─── EXERCISE INPUT

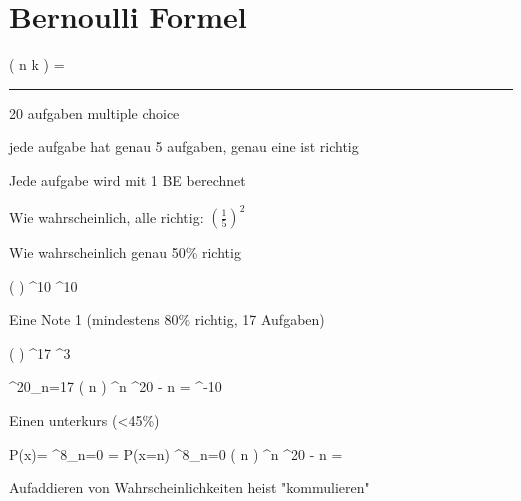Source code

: 
\section{Bernoulli Formel}

\startformula
(\startpmatrix
	   \NC n \NR
	   \NC k \NR
\stoppmatrix) = 
\stopformula

\blank
\hrule
\blank

\startitemize[packed]
\item 20 aufgaben multiple choice
\item jede aufgabe hat genau 5 aufgaben, genau eine ist richtig
\item Jede aufgabe wird mit 1 BE berechnet
\stopitemize

Wie wahrscheinlich,  alle richtig: $(\frac{1}{5})^2$

Wie wahrscheinlich genau 50\% richtig

\startformula
(\startpmatrix
	    \NR
	    \NR
\stoppmatrix) ^{10} ^{10}
\stopformula

{\bfa Eine Note 1 (mindestens 80\% richtig, 17 Aufgaben)}

\startformula
(\startpmatrix
	    \NR
	    \NR
\stoppmatrix) ^{17} ^{3}
\stopformula

\startformula
\sum^{20}_{n=17} 
(\startpmatrix
	    \NR
	   \NC n \NR
\stoppmatrix) ^{n} ^{20 - n} =   ^{-10}
\stopformula

\blank
{\bfa Einen unterkurs (<45\%)}
\blank


\startformula
P(x)=
\sum^{8}_{n=0} = P(x=n)
\sum^{8}_{n=0} 
(\startpmatrix
	    \NR
	   \NC n \NR
\stoppmatrix) ^{n} ^{20 - n} =  
\stopformula

\startdefinition[title={Kommulieren}]
Aufaddieren von Wahrscheinlichkeiten heist "kommulieren"
\stopdefinition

──────

YOUR OBJECTIVE
Copy out every line above, word for word, minus images.

ANSWER BOX
Source code

: 
\section{Bernoulli Formel}

\startformula
(\startpmatrix
	   \NC n \NR
	   \NC k \NR
\stoppmatrix) = 
\stopformula

\blank
\hrule
\blank

\startitemize[packed]
\item 20 aufgaben multiple choice
\item jede aufgabe hat genau 5 aufgaben, genau eine ist richtig
\item Jede aufgabe wird mit 1 BE berechnet
\stopitemize

Wie wahrscheinlich,  alle richtig: $(\frac{1}{5})^2$

Wie wahrscheinlich genau 50\% richtig

\startformula
(\startpmatrix
	    \NR
	    \NR
\stoppmatrix) ^{10} ^{10}
\stopformula

{\bfa Eine Note 1 (mindestens 80\% richtig, 17 Aufgaben)}

\startformula
(\startpmatrix
	    \NR
	    \NR
\stoppmatrix) ^{17} ^{3}
\stopformula

\startformula
\sum^{20}_{n=17} 
(\startpmatrix
	    \NR
	   \NC n \NR
\stoppmatrix) ^{n} ^{20 - n} =   ^{-10}
\stopformula

\blank
{\bfa Einen unterkurs (<45\%)}
\blank


\startformula
P(x)=
\sum^{8}_{n=0} = P(x=n)
\sum^{8}_{n=0} 
(\startpmatrix
	    \NR
	   \NC n \NR
\stoppmatrix) ^{n} ^{20 - n} =  
\stopformula

\startdefinition[title={Kommulieren}]
Aufaddieren von Wahrscheinlichkeiten heist "kommulieren"
\stopdefinition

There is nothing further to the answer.